*** Opening of Records for this exercise ***

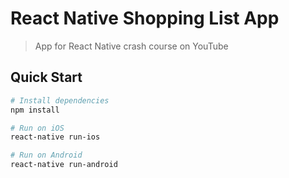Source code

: # React Native Shopping List App

> App for React Native crash course on YouTube

## Quick Start

``` bash
# Install dependencies
npm install

# Run on iOS
react-native run-ios

# Run on Android
react-native run-android

```
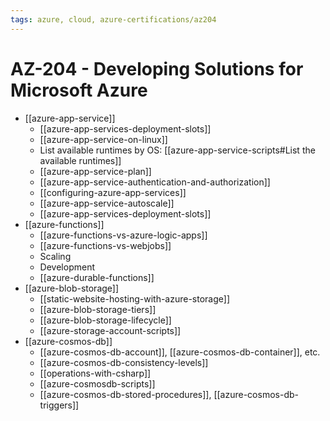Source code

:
 ```yaml
---
tags: azure, cloud, azure-certifications/az204
---
```


# AZ-204 - Developing Solutions for Microsoft Azure

- [[azure-app-service]]
  - [[azure-app-services-deployment-slots]]
  - [[azure-app-service-on-linux]]
  - List available runtimes by OS: [[azure-app-service-scripts#List the available runtimes]]
  - [[azure-app-service-plan]]
  - [[azure-app-service-authentication-and-authorization]]
  - [[configuring-azure-app-services]]
  - [[azure-app-service-autoscale]]
  - [[azure-app-services-deployment-slots]]
- [[azure-functions]]
  - [[azure-functions-vs-azure-logic-apps]]
  - [[azure-functions-vs-webjobs]]
  - Scaling
  - Development
  - [[azure-durable-functions]]
- [[azure-blob-storage]]
  - [[static-website-hosting-with-azure-storage]]
  - [[azure-blob-storage-tiers]]
  - [[azure-blob-storage-lifecycle]]
  - [[azure-storage-account-scripts]]
- [[azure-cosmos-db]]
  - [[azure-cosmos-db-account]], [[azure-cosmos-db-container]], etc.
  - [[azure-cosmos-db-consistency-levels]]
  - [[operations-with-csharp]]
  - [[azure-cosmosdb-scripts]]
  - [[azure-cosmos-db-stored-procedures]], [[azure-cosmos-db-triggers]]
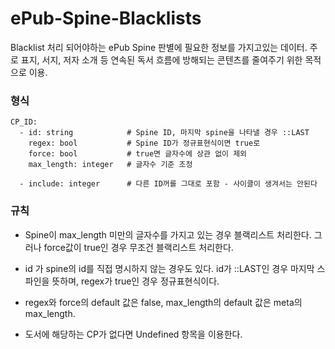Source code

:# ePub-Spine-Blacklists

Blacklist 처리 되어야하는 ePub Spine 판별에 필요한 정보를 가지고있는 데이터.
주로 표지, 서지, 저자 소개 등 연속된 독서 흐름에 방해되는 콘텐츠를 줄여주기 위한 목적으로 이용.

### 형식
```
CP_ID:
  - id: string            # Spine ID, 마지막 spine을 나타낼 경우 ::LAST
    regex: bool           # Spine ID가 정규표현식이면 true로
    force: bool           # true면 글자수에 상관 없이 제외
    max_length: integer   # 글자수 기준 조정
    
  - include: integer      # 다른 ID꺼를 그대로 포함 - 사이클이 생겨서는 안된다
```

### 규칙

* Spine이 max_length 미만의 글자수를 가지고 있는 경우 블랙리스트 처리한다. 그러나 force값이 true인 경우 무조건 블랙리스트 처리한다.

* id 가 spine의 id를 직접 명시하지 않는 경우도 있다. id가 ::LAST인 경우 마지막 스파인을 뜻하며, regex가 true인 경우 정규표현식이다.

* regex와 force의 default 값은 false, max_length의 default 값은 meta의 max_length.

* 도서에 해당하는 CP가 없다면 Undefined 항목을 이용한다.
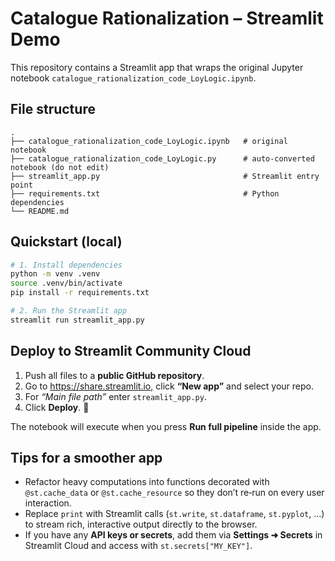 
# Catalogue Rationalization – Streamlit Demo

This repository contains a Streamlit app that wraps the original Jupyter notebook
`catalogue_rationalization_code_LoyLogic.ipynb`.

## File structure

```
.
├── catalogue_rationalization_code_LoyLogic.ipynb   # original notebook
├── catalogue_rationalization_code_LoyLogic.py      # auto‑converted notebook (do not edit)
├── streamlit_app.py                                # Streamlit entry point
├── requirements.txt                                # Python dependencies
└── README.md
```

## Quickstart (local)

```bash
# 1. Install dependencies
python -m venv .venv
source .venv/bin/activate
pip install -r requirements.txt

# 2. Run the Streamlit app
streamlit run streamlit_app.py
```

## Deploy to Streamlit Community Cloud

1. Push all files to a **public GitHub repository**.
2. Go to <https://share.streamlit.io>, click **“New app”** and select your repo.
3. For *“Main file path”* enter `streamlit_app.py`.
4. Click **Deploy**. 🎉

The notebook will execute when you press **Run full pipeline** inside the app.

## Tips for a smoother app

* Refactor heavy computations into functions decorated with `@st.cache_data`
  or `@st.cache_resource` so they don’t re‑run on every user interaction.
* Replace `print` with Streamlit calls (`st.write`, `st.dataframe`, `st.pyplot`, …)
  to stream rich, interactive output directly to the browser.
* If you have any **API keys or secrets**, add them via **Settings ➜ Secrets**
  in Streamlit Cloud and access with `st.secrets["MY_KEY"]`.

*** Close of Records for this exercise ***

» Required action
Repeat the exact lines from the first line of the data through the line containing "- [[azure-app-service]]". Nothing else, no pictures.

» Answer section
Source code

: # React Native Shopping List App

> App for React Native crash course on YouTube

## Quick Start

``` bash
# Install dependencies
npm install

# Run on iOS
react-native run-ios

# Run on Android
react-native run-android

```
Source code

:
 ```yaml
---
tags: azure, cloud, azure-certifications/az204
---
```


# AZ-204 - Developing Solutions for Microsoft Azure

- [[azure-app-service]]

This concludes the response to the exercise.